A gaia ciência a favor do riso e da alegria e contra o preconceito imposto pela seriedade. (p. 224-225). A evolução do conceito de trabalho (de coisa desagradável, coisa de escravo ou de miseráveis, à necessidade social) superou a noção de ócio e de guerra (p. 226-227).

 

“... a guerra é (...) um desvio para o suicídio mas um desvio com boa consciência” (p. 237).

 

“(...) é sempre e ainda numa crença metafísica que baseia nossa fé na ciência (...)” (p. 245).

 

“De fato, o homem é um animal que venera” (p. 248)!

 

“Alguns têm ainda necessidade de metafísica; mas esse impetuoso desejo de certeza que se descarrega hoje ainda sob formas científicas e positivistas nas grandes massas, esse desejo de ter a qualquer custo alguma coisa de sólido (enquanto que o calor desse desejo impede dedar importância aos argumentos em favor da certeza) é também ele o desejo de apoio, de suporte, em resumo, esse instinto de fraqueza que, se não cria religiões, metafísicas e princípios de toda espécie, pelo menos os conserva” (p. 250).

 

“A fé é tanto mais requerida, a necessidade de fé tanto mais urgente quanto mais faltar vontade: de fato, a vontade como paixão do mando é o sinal distintivo da soberania e da força.
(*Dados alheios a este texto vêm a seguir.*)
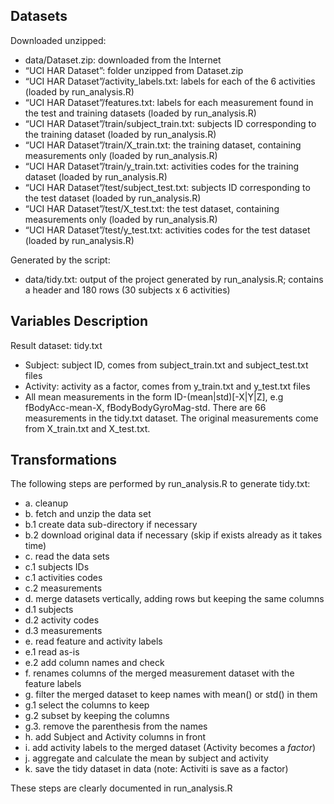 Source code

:<html>

<body>
<h2>Datasets</h2>

<p>Downloaded unzipped:</p>

<ul>
<li>data/Dataset.zip: downloaded from the Internet</li>
<li>&ldquo;UCI HAR Dataset&rdquo;: folder unzipped from Dataset.zip</li>
<li>&ldquo;UCI HAR Dataset&rdquo;/activity_labels.txt: labels for each of the 6 activities (loaded by run_analysis.R)</li>
<li>&ldquo;UCI HAR Dataset&rdquo;/features.txt: labels for each measurement found in the test and training datasets (loaded by run_analysis.R)</li>
<li>&ldquo;UCI HAR Dataset&rdquo;/train/subject_train.txt: subjects ID corresponding to the training dataset (loaded by run_analysis.R)</li>
<li>&ldquo;UCI HAR Dataset&rdquo;/train/X_train.txt: the training dataset, containing measurements only (loaded by run_analysis.R)</li>
<li>&ldquo;UCI HAR Dataset&rdquo;/train/y_train.txt: activities codes for the training dataset (loaded by run_analysis.R)</li>
<li>&ldquo;UCI HAR Dataset&rdquo;/test/subject_test.txt: subjects ID corresponding to the test dataset (loaded by run_analysis.R)</li>
<li>&ldquo;UCI HAR Dataset&rdquo;/test/X_test.txt: the test dataset, containing measurements only (loaded by run_analysis.R)</li>
<li>&ldquo;UCI HAR Dataset&rdquo;/test/y_test.txt: activities codes for the test dataset (loaded by run_analysis.R)</li>
</ul>

<p>Generated by the script:</p>

<ul>
<li>data/tidy.txt: output of the project generated by run_analysis.R; contains a header and 180 rows (30 subjects x 6 activities)</li>
</ul>

<h2>Variables Description</h2>

<p>Result dataset: tidy.txt</p>

<ul>
<li>Subject: subject ID, comes from subject_train.txt and subject_test.txt files</li>
<li>Activity: activity as a factor, comes from y_train.txt and y_test.txt files</li>
<li>All mean measurements in the form ID-(mean|std)[-X|Y|Z], e.g fBodyAcc-mean-X, fBodyBodyGyroMag-std. There are 66 measurements in the tidy.txt dataset. The original measurements come from X_train.txt and X_test.txt.</li>
</ul>

<h2>Transformations</h2>

<p>The following steps are performed by run_analysis.R to generate tidy.txt:</p>

<ul>
<li>a. cleanup </li>
<li>b. fetch and unzip the data set</li>
<li>b.1 create data sub-directory if necessary</li>
<li>b.2 download original data if necessary (skip if exists already as it takes time)</li>
<li>c. read the data sets</li>
<li>c.1 subjects IDs</li>
<li>c.1 activities codes</li>
<li>c.2 measurements</li>
<li>d. merge datasets vertically, adding rows but keeping the same columns</li>
<li>d.1 subjects</li>
<li>d.2 activity codes</li>
<li>d.3 measurements</li>
<li>e. read feature and activity labels</li>
<li>e.1 read as-is</li>
<li>e.2 add column names and check</li>
<li>f. renames columns of the merged measurement dataset with the feature labels</li>
<li>g. filter the merged dataset to keep names with mean() or std() in them</li>
<li>g.1 select the columns to keep</li>
<li>g.2 subset by keeping the columns</li>
<li>g.3. remove the parenthesis from the names</li>
<li>h. add Subject and Activity columns in front</li>
<li>i. add activity labels to the merged dataset (Activity becomes a <em>factor</em>)</li>
<li>j. aggregate and calculate the mean by subject and activity</li>
<li>k. save the tidy dataset in data (note: Activiti is save as a factor)</li>
</ul>

<p>These steps are clearly documented in run_analysis.R</p>

</body>

</html>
Isso significa que, quanto menos alguém sabe comandar, mais violentamente aspira a alguém que ordene, que comande com severidade, a um deus, um príncipe, um Estado, um médico, um confessor, um dogma, uma consciência de partido” (p. 250).

 

“De fato, o fatalismo é a única é a única ‘força de vontade’ a que podem ser levados mesmo os fracos e os indecisos, como uma espécie de hipnotização de todo o sistema sensitivo e intelectual em benefício da hipertrofia de um só sentimento, de um só ponto de vista que desde então domina – cristão chama isso sua fé” (p. 251).

 

“A luta pela vida não passa de uma exceção, uma restrição momentânea da vontade de viver; a grande e a pequena luta giram em toda parte em torno da preponderância, do aumento, da extensão do poder, em conformidade com a vontade de poder que é precisamente a vontade da vida” (p. 253).

 

A “consciência só se desenvolveu sob a pressão da necessidade de comunicar, que a princípio só era necessária e útil nas relações de homem para homem (sobretudo nas relações entre aqueles que mandam e aqueles que obedecem) e que só se desenvolveu em função de seu grau de utilidade. A comunicação é apenas uma rede de comunicação entre homens (...) Se nossos atos, pensamentos, sentimentos e movimentos chegam à nossa consciência – pelo menos em parte – é o resultado de uma terrível necessidade que durante muito tempo dominou o homem: uma vez que era o mais ameaçado dos animais, tinha necessidade de ajuda e de proteção, tinha necessidade de seus semelhantes, era obrigado a saber exprimir sua aflição, a saber tornar-se inteligível – e para isso era necessário, em primeiro lugar, a ‘consciência’ (...) (p. 259-260)”

 

O “desenvolvimento da linguagem e o desenvolvimento da consciência(não da razão, mas somente da razão que se torna consciente de si própria) se dão as mãos” (p. 260).

 

“(...) não é senão como animal social que o homem aprende a se tornar consciente de si próprio” (p. 260).

 

“(...) uma igreja é antes de tudo um edifício de dominação que assegura aos homens mais espirituais o plano superior e que acredita no poder da espiritualidade até se proibir todos os meios violentos considerados grosseiros (...)” (p. 274).

 
NIETZSCHE, Friedrich Wilhelm. A Gaia Ciência. Tradução de Antônio Carlos Braga – São Paulo, SP. Editora Escala. 2008. 310p. Coleção Grandes obras do Pensamento Universal, volume 45).